Problem statement >>
Could you filter the records below and keep only the lines with the word "displayed"?

Extracted entries >>
((
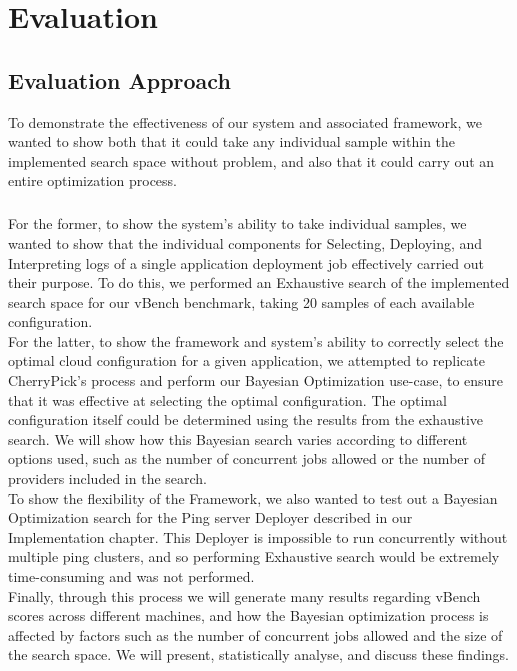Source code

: \documentclass{report}
\begin{document}
\chapter{Evaluation}
\section{Evaluation Approach}
To demonstrate the effectiveness of our system and associated framework, we wanted to show both that it could take any individual sample within the implemented search space without problem, and also that it could carry out an entire optimization process. 
\paragraph{}
For the former, to show the system's ability to take individual samples, we wanted to show that the individual components for Selecting, Deploying, and Interpreting logs of a single application deployment job effectively carried out their purpose. To do this, we performed an Exhaustive search of the implemented search space for our vBench benchmark, taking 20 samples of each available configuration.\\
For the latter, to show the framework and system's ability to correctly select the optimal cloud configuration for a given application, we attempted to replicate CherryPick's\cite{Alipourfard2017} process and perform our Bayesian Optimization use-case, to ensure that it was effective at selecting the optimal configuration. The optimal configuration itself could be determined using the results from the exhaustive search. We will show how this Bayesian search varies according to different options used, such as the number of concurrent jobs allowed or the number of providers included in the search.\\
To show the flexibility of the Framework, we also wanted to test out a Bayesian Optimization search for the Ping server Deployer described in our Implementation chapter. This Deployer is impossible to run concurrently without multiple ping clusters, and so performing Exhaustive search would be extremely time-consuming and was not performed. \\
Finally, through this process we will generate many results regarding vBench scores across different machines, and how the Bayesian optimization process is affected by factors such as the number of concurrent jobs allowed and the size of the search space. We will present, statistically analyse, and discuss these findings.
\end{document}
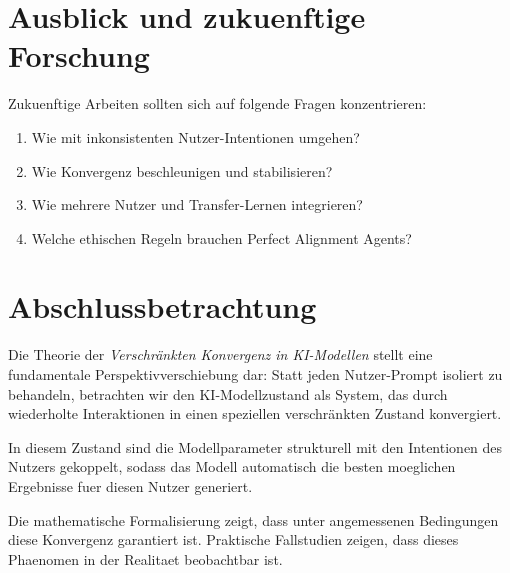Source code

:\documentclass[12pt, a4paper]{article}
\theoremstyle{definition}
\theoremstyle{remark}
\begin{document}
\section{Ausblick und zukuenftige Forschung}
\label{sec:ausblick}

Zukuenftige Arbeiten sollten sich auf folgende Fragen konzentrieren:
\begin{enumerate}[label=(\alph*)]
  \item Wie mit inkonsistenten Nutzer-Intentionen umgehen?
  \item Wie Konvergenz beschleunigen und stabilisieren?
  \item Wie mehrere Nutzer und Transfer-Lernen integrieren?
  \item Welche ethischen Regeln brauchen Perfect Alignment Agents?
\end{enumerate}

\section{Abschlussbetrachtung}
\label{sec:abschluss}

Die Theorie der \emph{Verschränkten Konvergenz in KI-Modellen} stellt eine fundamentale Perspektivverschiebung dar: Statt jeden Nutzer-Prompt isoliert zu behandeln, betrachten wir den KI-Modellzustand als System, das durch wiederholte Interaktionen in einen speziellen verschränkten Zustand konvergiert.

In diesem Zustand sind die Modellparameter strukturell mit den Intentionen des Nutzers gekoppelt, sodass das Modell automatisch die besten moeglichen Ergebnisse fuer diesen Nutzer generiert.

Die mathematische Formalisierung zeigt, dass unter angemessenen Bedingungen diese Konvergenz garantiert ist. Praktische Fallstudien zeigen, dass dieses Phaenomen in der Realitaet beobachtbar ist.
\end{document}
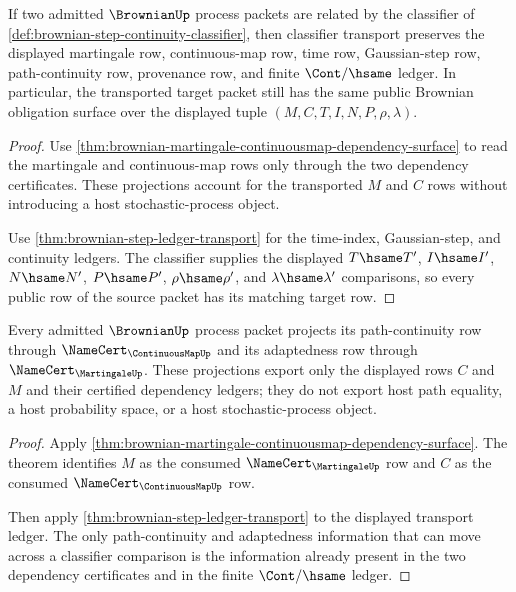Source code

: \begin{theorem}
\label{thm:brownian-classifier-stability}
If two admitted $\BrownianUp$ process packets are related by the classifier of
\autoref{def:brownian-step-continuity-classifier}, then classifier transport
preserves the displayed martingale row, continuous-map row, time row,
Gaussian-step row, path-continuity row, provenance row, and finite
$\Cont/\hsame$ ledger. In particular, the transported target packet still has
the same public Brownian obligation surface over the displayed tuple
$(M,C,T,I,N,P,\rho,\lambda)$.
\end{theorem}
\begin{proof}
Use \autoref{thm:brownian-martingale-continuousmap-dependency-surface} to read
the martingale and continuous-map rows only through the two dependency
certificates. These projections account for the transported $M$ and $C$ rows
without introducing a host stochastic-process object.

Use \autoref{thm:brownian-step-ledger-transport} for the time-index,
Gaussian-step, and continuity ledgers. The classifier supplies the displayed
$T\hsame T'$, $I\hsame I'$, $N\hsame N'$, $P\hsame P'$,
$\rho\hsame\rho'$, and $\lambda\hsame\lambda'$ comparisons, so every public
row of the source packet has its matching target row.
\end{proof}

\begin{theorem}
\label{thm:brownian-continuous-path-projection}
Every admitted $\BrownianUp$ process packet projects its path-continuity row
through $\NameCert_{\ContinuousMapUp}$ and its adaptedness row through
$\NameCert_{\MartingaleUp}$. These projections export only the displayed rows
$C$ and $M$ and their certified dependency ledgers; they do not export host
path equality, a host probability space, or a host stochastic-process object.
\end{theorem}
\begin{proof}
Apply \autoref{thm:brownian-martingale-continuousmap-dependency-surface}. The
theorem identifies $M$ as the consumed $\NameCert_{\MartingaleUp}$ row and $C$
as the consumed $\NameCert_{\ContinuousMapUp}$ row.

Then apply \autoref{thm:brownian-step-ledger-transport} to the displayed
transport ledger. The only path-continuity and adaptedness information that
can move across a classifier comparison is the information already present in
the two dependency certificates and in the finite $\Cont/\hsame$ ledger.
\end{proof}

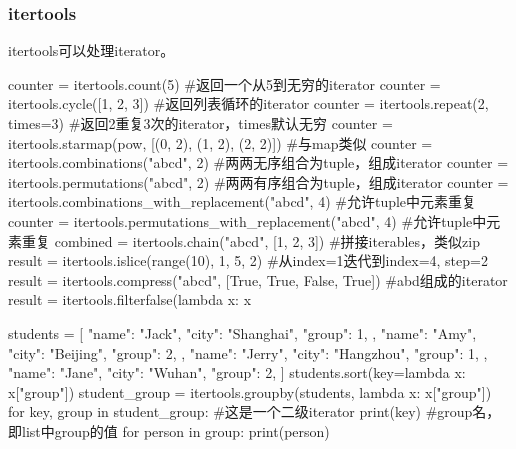     \subsubsection{itertools}
      itertools可以处理iterator。
      \begin{codeblock}[language=python, caption={itertools}]
        counter = itertools.count(5) #返回一个从5到无穷的iterator
        counter = itertools.cycle([1, 2, 3]) #返回列表循环的iterator
        counter = itertools.repeat(2, times=3) #返回2重复3次的iterator，times默认无穷
        counter = itertools.starmap(pow, [(0, 2), (1, 2), (2, 2)]) #与map类似
        counter = itertools.combinations("abcd", 2) #两两无序组合为tuple，组成iterator
        counter = itertools.permutations("abcd", 2) #两两有序组合为tuple，组成iterator
        counter = itertools.combinations_with_replacement("abcd", 4) #允许tuple中元素重复
        counter = itertools.permutations_with_replacement("abcd", 4) #允许tuple中元素重复
        combined = itertools.chain("abcd", [1, 2, 3]) #拼接iterables，类似zip
        result = itertools.islice(range(10), 1, 5, 2) #从index=1迭代到index=4, step=2
        result = itertools.compress("abcd", [True, True, False, True]) #abd组成的iterator
        result = itertools.filterfalse(lambda x: x%

        students = [
          {
            "name": "Jack",
            "city": "Shanghai",
            "group": 1,
          },
          {
            "name": "Amy",
            "city": "Beijing",
            "group": 2,
          },
          {
            "name": "Jerry",
            "city": "Hangzhou",
            "group": 1,
          },
          {
            "name": "Jane",
            "city": "Wuhan",
            "group": 2,
          }
        ]
        students.sort(key=lambda x: x["group"])
        student_group = itertools.groupby(students, lambda x: x["group"])
        for key, group in student_group: #这是一个二级iterator
            print(key) #group名，即list中group的值
            for person in group:
              print(person)
      \end{codeblock}

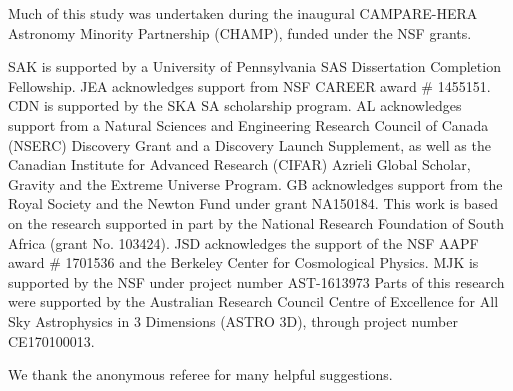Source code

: \documentclass[twocolumn, trackchanges]{aastex61}
\begin{document}
Much of this study was undertaken during the inaugural CAMPARE-HERA Astronomy
Minority Partnership (CHAMP), funded under the NSF grants.

SAK is supported by a University of Pennsylvania SAS Dissertation Completion
Fellowship.
JEA acknowledges support from NSF CAREER award \# 1455151.
CDN is supported by the SKA SA scholarship program.
AL acknowledges support from a Natural Sciences and Engineering Research Council
of Canada (NSERC) Discovery Grant and a Discovery Launch Supplement, as well as
the Canadian Institute for Advanced Research (CIFAR) Azrieli Global Scholar,
Gravity and the Extreme Universe Program.
GB acknowledges support from the Royal Society and the Newton Fund under grant
NA150184. This work is based on the research supported in part by the National
Research Foundation of South Africa (grant No. 103424).
JSD acknowledges the support of the NSF AAPF award \# 1701536 and the Berkeley
Center for Cosmological Physics.
MJK is supported by the NSF under project number AST-1613973
Parts of this research were supported by the Australian Research
Council Centre of Excellence for All Sky Astrophysics in 3 Dimensions
(ASTRO 3D), through project number CE170100013.

We thank the anonymous referee for many helpful suggestions.


\clearpage



\end{document}
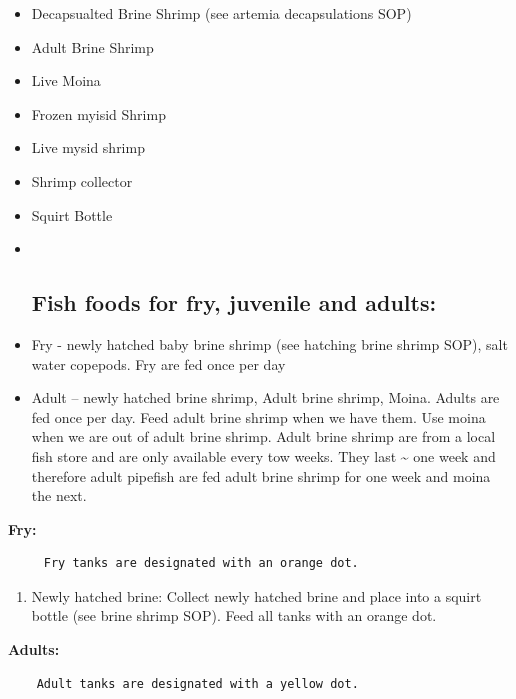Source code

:\documentclass[
]{book}
\providecommand{\tightlist}{%
  \setlength{\itemsep}{0pt}\setlength{\parskip}{0pt}}
\begin{document}
\begin{itemize}
\item
  Decapsualted Brine Shrimp (see artemia decapsulations SOP)
\item
  Adult Brine Shrimp
\item
  Live Moina
\item
  Frozen myisid Shrimp
\item
  Live mysid shrimp
\item
  Shrimp collector
\item
  Squirt Bottle
\item ~
  \hypertarget{fish-foods-for-fry-juvenile-and-adults}{%
  \subsection{Fish foods for fry, juvenile and adults:}\label{fish-foods-for-fry-juvenile-and-adults}}
\item
  Fry - newly hatched baby brine shrimp (see hatching brine shrimp SOP), salt water copepods. Fry are fed once per day
\item
  Adult -- newly hatched brine shrimp, Adult brine shrimp, Moina. Adults are fed once per day. Feed adult brine shrimp when we have them. Use moina when we are out of adult brine shrimp. Adult brine shrimp are from a local fish store and are only available every tow weeks. They last \textasciitilde{} one week and therefore adult pipefish are fed adult brine shrimp for one week and moina the next.
\end{itemize}

\textbf{Fry:}

\begin{verbatim}
     Fry tanks are designated with an orange dot. 
\end{verbatim}

\begin{enumerate}
\def\labelenumi{\arabic{enumi}.}
\tightlist
\item
  Newly hatched brine: Collect newly hatched brine and place into a squirt bottle (see brine shrimp SOP). Feed all tanks with an orange dot.
\end{enumerate}

\textbf{Adults:}

\begin{verbatim}
    Adult tanks are designated with a yellow dot. 
\end{verbatim}
\end{document}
))
Exercise response >>
preserves the displayed martingale row, continuous-map row, time row,
the same public Brownian obligation surface over the displayed tuple
Gaussian-step, and continuity ledgers. The classifier supplies the displayed
$\NameCert_{\MartingaleUp}$. These projections export only the displayed rows
Then apply \autoref{thm:brownian-step-ledger-transport} to the displayed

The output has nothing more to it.